Find the lines below holding the word "data" and copy each of them.
[Input records Boundary: Start]
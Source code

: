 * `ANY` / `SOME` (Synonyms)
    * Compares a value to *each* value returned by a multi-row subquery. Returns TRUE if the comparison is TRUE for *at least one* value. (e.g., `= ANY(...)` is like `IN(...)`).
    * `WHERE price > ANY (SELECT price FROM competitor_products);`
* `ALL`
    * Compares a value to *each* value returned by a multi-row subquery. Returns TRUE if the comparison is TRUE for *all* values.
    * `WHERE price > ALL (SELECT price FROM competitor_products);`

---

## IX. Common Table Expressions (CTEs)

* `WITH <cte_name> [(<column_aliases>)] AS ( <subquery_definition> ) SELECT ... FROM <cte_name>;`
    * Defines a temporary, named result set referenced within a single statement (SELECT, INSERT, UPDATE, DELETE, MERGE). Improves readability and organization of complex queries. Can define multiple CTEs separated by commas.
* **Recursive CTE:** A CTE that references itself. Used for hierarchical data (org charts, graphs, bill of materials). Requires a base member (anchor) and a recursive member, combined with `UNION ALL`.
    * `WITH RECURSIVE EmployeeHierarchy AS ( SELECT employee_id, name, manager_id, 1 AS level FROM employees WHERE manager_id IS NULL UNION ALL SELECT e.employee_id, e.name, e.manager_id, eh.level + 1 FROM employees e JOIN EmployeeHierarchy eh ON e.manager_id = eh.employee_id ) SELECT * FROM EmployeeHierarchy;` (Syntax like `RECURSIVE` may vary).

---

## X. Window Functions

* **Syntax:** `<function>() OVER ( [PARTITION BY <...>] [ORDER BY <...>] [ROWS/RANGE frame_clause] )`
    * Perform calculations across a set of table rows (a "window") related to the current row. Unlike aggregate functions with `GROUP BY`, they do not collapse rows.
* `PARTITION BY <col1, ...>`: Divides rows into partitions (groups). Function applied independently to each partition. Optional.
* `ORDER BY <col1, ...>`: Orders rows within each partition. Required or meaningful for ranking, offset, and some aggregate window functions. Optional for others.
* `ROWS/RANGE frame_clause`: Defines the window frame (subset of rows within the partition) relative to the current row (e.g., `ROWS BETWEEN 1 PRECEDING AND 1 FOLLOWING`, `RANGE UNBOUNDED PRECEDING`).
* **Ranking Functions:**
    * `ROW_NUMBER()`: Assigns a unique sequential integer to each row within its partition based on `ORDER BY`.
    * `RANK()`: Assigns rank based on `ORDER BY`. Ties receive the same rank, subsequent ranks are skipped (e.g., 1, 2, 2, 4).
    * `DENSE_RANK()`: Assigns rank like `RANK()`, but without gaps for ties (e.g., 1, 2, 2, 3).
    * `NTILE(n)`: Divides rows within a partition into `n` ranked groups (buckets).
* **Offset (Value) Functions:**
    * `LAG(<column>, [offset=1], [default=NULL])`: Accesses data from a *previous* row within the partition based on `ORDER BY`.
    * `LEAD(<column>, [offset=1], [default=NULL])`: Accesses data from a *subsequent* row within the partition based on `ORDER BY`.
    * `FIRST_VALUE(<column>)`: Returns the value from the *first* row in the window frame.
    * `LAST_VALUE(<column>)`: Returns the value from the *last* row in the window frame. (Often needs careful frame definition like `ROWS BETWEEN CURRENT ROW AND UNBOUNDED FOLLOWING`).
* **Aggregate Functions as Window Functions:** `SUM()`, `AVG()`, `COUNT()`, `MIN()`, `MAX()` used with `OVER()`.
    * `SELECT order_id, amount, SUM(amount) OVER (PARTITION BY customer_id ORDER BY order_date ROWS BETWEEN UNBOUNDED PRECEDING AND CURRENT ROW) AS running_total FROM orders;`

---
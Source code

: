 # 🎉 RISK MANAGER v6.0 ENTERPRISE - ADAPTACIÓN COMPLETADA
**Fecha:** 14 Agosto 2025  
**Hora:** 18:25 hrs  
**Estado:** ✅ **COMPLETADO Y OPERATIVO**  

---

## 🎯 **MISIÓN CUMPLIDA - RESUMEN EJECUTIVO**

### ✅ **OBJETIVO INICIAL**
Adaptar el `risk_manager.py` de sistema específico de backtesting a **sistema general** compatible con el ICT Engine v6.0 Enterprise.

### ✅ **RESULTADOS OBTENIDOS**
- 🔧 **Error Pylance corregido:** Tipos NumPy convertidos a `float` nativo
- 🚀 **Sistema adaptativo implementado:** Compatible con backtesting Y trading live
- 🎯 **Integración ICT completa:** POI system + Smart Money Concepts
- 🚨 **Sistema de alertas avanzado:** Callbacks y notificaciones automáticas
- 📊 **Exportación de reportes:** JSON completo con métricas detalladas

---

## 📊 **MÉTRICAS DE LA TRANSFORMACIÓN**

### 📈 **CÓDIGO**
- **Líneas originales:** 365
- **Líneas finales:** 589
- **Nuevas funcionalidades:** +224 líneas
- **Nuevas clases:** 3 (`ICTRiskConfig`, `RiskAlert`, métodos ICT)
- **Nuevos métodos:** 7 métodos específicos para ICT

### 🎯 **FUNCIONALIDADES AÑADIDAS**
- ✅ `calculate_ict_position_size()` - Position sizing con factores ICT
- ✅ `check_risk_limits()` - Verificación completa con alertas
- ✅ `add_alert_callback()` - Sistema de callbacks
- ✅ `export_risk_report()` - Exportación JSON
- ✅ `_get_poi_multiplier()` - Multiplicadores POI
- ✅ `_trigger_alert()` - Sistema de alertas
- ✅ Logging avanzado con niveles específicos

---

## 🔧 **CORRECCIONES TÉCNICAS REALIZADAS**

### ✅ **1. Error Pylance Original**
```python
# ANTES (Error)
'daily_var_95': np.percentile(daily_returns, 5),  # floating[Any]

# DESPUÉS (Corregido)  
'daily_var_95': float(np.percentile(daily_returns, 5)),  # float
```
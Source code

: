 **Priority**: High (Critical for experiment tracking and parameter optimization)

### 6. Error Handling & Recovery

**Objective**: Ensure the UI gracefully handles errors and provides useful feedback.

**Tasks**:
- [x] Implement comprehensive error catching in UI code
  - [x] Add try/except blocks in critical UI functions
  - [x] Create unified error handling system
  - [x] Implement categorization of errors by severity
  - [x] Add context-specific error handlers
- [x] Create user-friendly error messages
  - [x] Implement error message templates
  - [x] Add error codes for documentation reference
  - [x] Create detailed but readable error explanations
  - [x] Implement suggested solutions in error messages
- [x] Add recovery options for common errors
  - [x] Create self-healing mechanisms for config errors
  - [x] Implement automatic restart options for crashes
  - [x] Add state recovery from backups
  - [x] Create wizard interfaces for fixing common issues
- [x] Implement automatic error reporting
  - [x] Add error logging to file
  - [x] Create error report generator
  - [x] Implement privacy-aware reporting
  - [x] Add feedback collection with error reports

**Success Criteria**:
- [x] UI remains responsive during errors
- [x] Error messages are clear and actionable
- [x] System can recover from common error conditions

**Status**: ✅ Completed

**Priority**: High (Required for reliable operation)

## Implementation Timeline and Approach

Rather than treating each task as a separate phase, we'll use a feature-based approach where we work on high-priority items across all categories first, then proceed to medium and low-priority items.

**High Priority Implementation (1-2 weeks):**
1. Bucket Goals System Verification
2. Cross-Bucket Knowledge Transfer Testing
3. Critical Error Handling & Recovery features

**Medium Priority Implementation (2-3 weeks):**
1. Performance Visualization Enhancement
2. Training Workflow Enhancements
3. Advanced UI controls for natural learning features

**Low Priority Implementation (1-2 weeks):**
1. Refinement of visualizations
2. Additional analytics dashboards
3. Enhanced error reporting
[Input records Boundary: End]
(Answer area):
* **Recursive CTE:** A CTE that references itself. Used for hierarchical data (org charts, graphs, bill of materials). Requires a base member (anchor) and a recursive member, combined with `UNION ALL`.
    * `LAG(<column>, [offset=1], [default=NULL])`: Accesses data from a *previous* row within the partition based on `ORDER BY`.
    * `LEAD(<column>, [offset=1], [default=NULL])`: Accesses data from a *subsequent* row within the partition based on `ORDER BY`.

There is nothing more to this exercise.